- _Work to be completed_
When the word "무한정으로" shows up in a line of the records below, copy that line.

- _Excerpted records_

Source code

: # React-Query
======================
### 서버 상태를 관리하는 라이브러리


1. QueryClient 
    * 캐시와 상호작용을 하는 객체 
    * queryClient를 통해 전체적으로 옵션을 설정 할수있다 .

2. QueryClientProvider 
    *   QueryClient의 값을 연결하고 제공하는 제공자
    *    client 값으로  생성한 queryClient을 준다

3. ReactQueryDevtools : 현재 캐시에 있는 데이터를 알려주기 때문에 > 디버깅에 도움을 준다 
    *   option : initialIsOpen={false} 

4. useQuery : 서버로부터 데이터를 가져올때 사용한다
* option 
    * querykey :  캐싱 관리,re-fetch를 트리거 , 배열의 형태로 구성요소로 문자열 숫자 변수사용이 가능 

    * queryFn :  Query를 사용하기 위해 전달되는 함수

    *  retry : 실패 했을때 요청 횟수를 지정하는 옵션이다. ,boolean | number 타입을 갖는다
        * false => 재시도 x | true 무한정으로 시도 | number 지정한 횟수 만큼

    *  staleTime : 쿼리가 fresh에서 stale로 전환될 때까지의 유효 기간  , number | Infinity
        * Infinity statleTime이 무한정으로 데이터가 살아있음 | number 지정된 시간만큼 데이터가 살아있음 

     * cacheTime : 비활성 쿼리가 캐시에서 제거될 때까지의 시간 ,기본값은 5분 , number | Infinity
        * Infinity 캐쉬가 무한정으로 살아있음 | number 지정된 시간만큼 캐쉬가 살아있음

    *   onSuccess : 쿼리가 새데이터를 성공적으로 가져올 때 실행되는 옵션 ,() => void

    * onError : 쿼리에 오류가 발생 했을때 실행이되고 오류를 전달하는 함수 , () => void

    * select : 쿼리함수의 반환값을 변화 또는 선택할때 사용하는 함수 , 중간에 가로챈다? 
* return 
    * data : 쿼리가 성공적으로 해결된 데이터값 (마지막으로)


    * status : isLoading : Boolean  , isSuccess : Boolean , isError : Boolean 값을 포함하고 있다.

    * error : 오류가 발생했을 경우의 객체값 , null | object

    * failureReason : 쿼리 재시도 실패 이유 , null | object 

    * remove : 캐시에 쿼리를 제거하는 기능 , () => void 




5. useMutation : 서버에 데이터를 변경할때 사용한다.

- _Solution to this exercise_
        * false => 재시도 x | true 무한정으로 시도 | number 지정한 횟수 만큼
        * Infinity statleTime이 무한정으로 데이터가 살아있음 | number 지정된 시간만큼 데이터가 살아있음 
        * Infinity 캐쉬가 무한정으로 살아있음 | number 지정된 시간만큼 캐쉬가 살아있음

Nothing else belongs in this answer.